To do » Please reproduce all the data exactly as written and omit the pictures.

Data in this exercise »
——

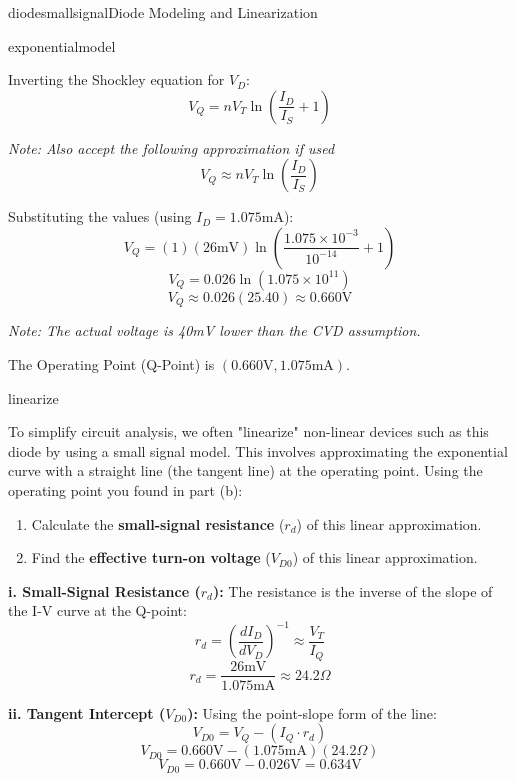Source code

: \begin{mainquestion}{diodesmallsignal}{Diode Modeling and Linearization}
\begin{partquestion}{exponentialmodel}
\begin{answer}[2in]
        Inverting the Shockley equation for $V_D$:
        \[ V_Q = n V_T \ln\left(\frac{I_{D}}{I_S} + 1\right) \]
        
        \textit{Note: Also accept the following approximation if used} \[ V_Q \approx n V_T \ln\left(\frac{I_{D}}{I_S}\right) \]
        
        Substituting the values (using $I_D = 1.075\text{mA}$):
        \[ V_Q = (1)(26\text{mV}) \ln\left(\frac{1.075\times 10^{-3}}{10^{-14}} + 1\right) \]
        \[ V_Q = 0.026 \ln(1.075 \times 10^{11}) \]
        \[ V_Q \approx 0.026 (25.40) \approx 0.660\text{V} \]
        
        \textit{Note: The actual voltage is 40mV lower than the CVD assumption.}
        
        The Operating Point (Q-Point) is $(0.660\text{V}, 1.075\text{mA})$.
\end{answer}

\qnewpage
\end{partquestion}

\begin{partquestion}{linearize}
{To simplify circuit analysis, we often "linearize" non-linear devices such as this diode by using a small signal model. This involves approximating the exponential curve with a straight line (the tangent line) at the operating point. Using the operating point you found in part (b):
    \begin{enumerate}[label=(\roman*)]
        \item Calculate the \textbf{small-signal resistance} ($r_d$) of this linear approximation.
        \item Find the \textbf{effective turn-on voltage} ($V_{D0}$) of this linear approximation.
    \end{enumerate}}

\begin{answer}[2.5in]
        \textbf{i. Small-Signal Resistance ($r_d$):}
        The resistance is the inverse of the slope of the I-V curve at the Q-point:
        \[ r_d = \left( \frac{dI_D}{dV_D} \right)^{-1} \approx \frac{V_T}{I_Q} \]
        \[ r_d = \frac{26\text{mV}}{1.075\text{mA}} \approx 24.2\Omega \]
        
        \textbf{ii. Tangent Intercept ($V_{D0}$):}
        Using the point-slope form of the line:
        \[ V_{D0} = V_Q - (I_Q \cdot r_d) \]
        \[ V_{D0} = 0.660\text{V} - (1.075\text{mA})(24.2\Omega) \]
        \[ V_{D0} = 0.660\text{V} - 0.026\text{V} = 0.634\text{V} \]
\end{answer}


\end{partquestion}
\end{mainquestion}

——

Written response »
Source code

: \begin{mainquestion}{diodesmallsignal}{Diode Modeling and Linearization}
\begin{partquestion}{exponentialmodel}
\begin{answer}[2in]
        Inverting the Shockley equation for $V_D$:
        \[ V_Q = n V_T \ln\left(\frac{I_{D}}{I_S} + 1\right) \]
        
        \textit{Note: Also accept the following approximation if used} \[ V_Q \approx n V_T \ln\left(\frac{I_{D}}{I_S}\right) \]
        
        Substituting the values (using $I_D = 1.075\text{mA}$):
        \[ V_Q = (1)(26\text{mV}) \ln\left(\frac{1.075\times 10^{-3}}{10^{-14}} + 1\right) \]
        \[ V_Q = 0.026 \ln(1.075 \times 10^{11}) \]
        \[ V_Q \approx 0.026 (25.40) \approx 0.660\text{V} \]
        
        \textit{Note: The actual voltage is 40mV lower than the CVD assumption.}
        
        The Operating Point (Q-Point) is $(0.660\text{V}, 1.075\text{mA})$.
\end{answer}

\qnewpage
\end{partquestion}

\begin{partquestion}{linearize}
{To simplify circuit analysis, we often "linearize" non-linear devices such as this diode by using a small signal model. This involves approximating the exponential curve with a straight line (the tangent line) at the operating point. Using the operating point you found in part (b):
    \begin{enumerate}[label=(\roman*)]
        \item Calculate the \textbf{small-signal resistance} ($r_d$) of this linear approximation.
        \item Find the \textbf{effective turn-on voltage} ($V_{D0}$) of this linear approximation.
    \end{enumerate}}

\begin{answer}[2.5in]
        \textbf{i. Small-Signal Resistance ($r_d$):}
        The resistance is the inverse of the slope of the I-V curve at the Q-point:
        \[ r_d = \left( \frac{dI_D}{dV_D} \right)^{-1} \approx \frac{V_T}{I_Q} \]
        \[ r_d = \frac{26\text{mV}}{1.075\text{mA}} \approx 24.2\Omega \]
        
        \textbf{ii. Tangent Intercept ($V_{D0}$):}
        Using the point-slope form of the line:
        \[ V_{D0} = V_Q - (I_Q \cdot r_d) \]
        \[ V_{D0} = 0.660\text{V} - (1.075\text{mA})(24.2\Omega) \]
        \[ V_{D0} = 0.660\text{V} - 0.026\text{V} = 0.634\text{V} \]
\end{answer}


\end{partquestion}
\end{mainquestion}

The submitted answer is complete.